Authors talk about the “let down” feeling that comes after completion of a work. The purpose that kept us getting up in the morning for four years (as was the case in The Memory Light) is suddenly gone and we wake up with a now what feeling. It is usually many months from the time the last copyedits are done to the date of publication so by the time the book is published chances are the emptiness of completion has been filled by the hope of a new project. But publication is also a letting go that brings a sweet sadness not unlike what I felt when I dropped my son and then my daughter off at college for the first time. I felt sadness but also a kind of powerlessness. I wanted to continue to take care of them, watch over them, fight for them if need be. But, alas, I couldn’t. They were on their own. And so is my book.
Letting go is so hard. The advent of social media has extended the role of the author beyond the completion of the work and its publication. Here I am writing on my website about the book that’s just been published and while I hope that posts like this have value in their own right (beyond interesting you in purchasing my book), it is still an advertisement of sorts, isn’t it? The continuous role of the author beyond publication of the book is expected and accepted. But I suspect that beyond the expectation and now full social acceptance that it is okay to promote the heck out of your published work, there is reluctance on our part as authors to lose control of the process, an unwillingness to let go. There must be something I can do to lower those Amazon ratings into at least a five-digit figure! Shall I try one more Tweet?
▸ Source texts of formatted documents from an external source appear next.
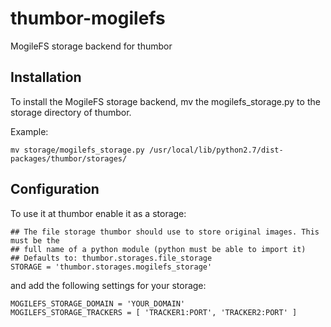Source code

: # thumbor-mogilefs

MogileFS storage backend for thumbor

## Installation

To install the MogileFS storage backend, mv the mogilefs_storage.py to the
storage directory of thumbor.

Example:

    mv storage/mogilefs_storage.py /usr/local/lib/python2.7/dist-packages/thumbor/storages/


## Configuration

To use it at thumbor enable it as a storage:

    ## The file storage thumbor should use to store original images. This must be the
    ## full name of a python module (python must be able to import it)
    ## Defaults to: thumbor.storages.file_storage
    STORAGE = 'thumbor.storages.mogilefs_storage'

and add the following settings for your storage:

    MOGILEFS_STORAGE_DOMAIN = 'YOUR_DOMAIN'
    MOGILEFS_STORAGE_TRACKERS = [ 'TRACKER1:PORT', 'TRACKER2:PORT' ]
What helped me the most when I dropped my kids off at college was faith. We all, even the most irreligious of us, have faith or faiths that we live by even it it’s the simple basic faith that the sun will rise tomorrow. I had faith in my son and my daughter, in their character and their values. I knew they would make mistakes and have their struggles but I had faith in their ability to make the right decisions. It was not a blind faith, I knew who they were. I also had a more transcendent faith that they would be guided toward a path of goodness and away from harm and evil. It is these kinds of faiths that I think are most needed after the publication of one of my books.
I have faith in the goodness and value of my books. In the case of The Memory of Light, I have faith in the ability of the book to give hope to those suffering from depression and to re-affirm the joy of hope in those who are well. The story of Vicky’s recovery from depression and suicide attempt is a story of hope and of how hope comes to a person’s anguished soul. I have faith that my hard work and the hard work of my editor resulted in a story that is readable and real. I know the character and values of the book like I knew the character and values of my children that day long ago when I pulled out of their freshman dorms. And there is still in me that other transcendent kind of faith. This other mystery-filled faith gives me the assurance that the book will find it’s way to the person who needs just this book at just this time in her or his life. And so these faiths allow me to let go of The Memory of Light full of peace. I will do what I can to bring the book and its values to others’ awareness, but I hope that my actions will be done with the peace of someone who knows that the fruits and results of his labor are no longer his responsibility. It was the trying the mattered. I have done my job. The book is in others’ hands now. It is in good hands now.